Like most mummy portraits, the original burial context of the Girl with the Golden Wreath is unknown. Mummy portraits have historically been associated with a cluster of sites in the Fayum Oasis in Egypt, southwest of modern Cairo, but they have been found all over Egypt.
The Fayum Oasis in particular was a region where foreign settlers and indigenous people intermarried and created a multicultural society. These portraits embody the blending of Greek, Roman, and Egyptian funerary practices as well as the melding of those cultural and artistic traditions. The Girl with the Golden Wreath is wearing a Roman-style red tunic with black stripes, a gold hair ornament, and jewelry. The girl’s barely visible pearl necklace is of classical Greco-Roman style, while her hair is bound in Roman Imperial style.

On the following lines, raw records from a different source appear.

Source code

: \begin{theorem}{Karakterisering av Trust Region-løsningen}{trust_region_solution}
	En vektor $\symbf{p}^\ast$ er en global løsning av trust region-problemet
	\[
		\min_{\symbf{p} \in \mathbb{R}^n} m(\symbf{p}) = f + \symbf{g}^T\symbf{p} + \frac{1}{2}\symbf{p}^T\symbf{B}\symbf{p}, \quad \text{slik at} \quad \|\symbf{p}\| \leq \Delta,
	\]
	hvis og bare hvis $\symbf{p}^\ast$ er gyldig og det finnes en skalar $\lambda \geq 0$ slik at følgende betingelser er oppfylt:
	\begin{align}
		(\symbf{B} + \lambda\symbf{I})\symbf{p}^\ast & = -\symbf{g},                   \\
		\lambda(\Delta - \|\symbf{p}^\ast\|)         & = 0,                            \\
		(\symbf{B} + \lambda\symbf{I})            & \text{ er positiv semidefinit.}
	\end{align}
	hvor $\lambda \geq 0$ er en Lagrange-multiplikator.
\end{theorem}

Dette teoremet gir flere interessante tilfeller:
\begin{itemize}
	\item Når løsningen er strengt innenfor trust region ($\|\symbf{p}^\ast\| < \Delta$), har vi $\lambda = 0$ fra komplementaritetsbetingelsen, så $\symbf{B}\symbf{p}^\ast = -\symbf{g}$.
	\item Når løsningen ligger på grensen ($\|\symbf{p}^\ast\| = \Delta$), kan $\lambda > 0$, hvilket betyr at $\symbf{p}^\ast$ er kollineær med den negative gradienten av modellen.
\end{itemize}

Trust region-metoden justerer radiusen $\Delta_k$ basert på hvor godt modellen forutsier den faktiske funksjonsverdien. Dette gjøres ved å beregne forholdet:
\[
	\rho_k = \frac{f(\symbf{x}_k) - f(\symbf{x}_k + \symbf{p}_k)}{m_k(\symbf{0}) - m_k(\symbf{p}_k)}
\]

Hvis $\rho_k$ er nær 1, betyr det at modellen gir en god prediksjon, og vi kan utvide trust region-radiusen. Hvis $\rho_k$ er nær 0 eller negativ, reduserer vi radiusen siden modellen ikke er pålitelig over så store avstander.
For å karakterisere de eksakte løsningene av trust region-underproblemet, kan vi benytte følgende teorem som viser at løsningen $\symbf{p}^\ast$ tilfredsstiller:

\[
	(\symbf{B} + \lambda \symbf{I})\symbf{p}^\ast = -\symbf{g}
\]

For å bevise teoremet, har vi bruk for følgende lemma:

In general, the decoration of mummified remains with a painted portrait was an expensive practice that only the wealthiest members of the Greco-Roman elite in Roman Egypt could afford.
The encaustic painting technique used for these portraits was first developed in Classical Greece. Encaustic painting, also known as hot wax painting, uses heated beeswax mixed with colored pigments. It is a difficult medium to use but beeswax provides a depth of material allowing for more manipulation of the surface and makes the finished work startlingly life-like.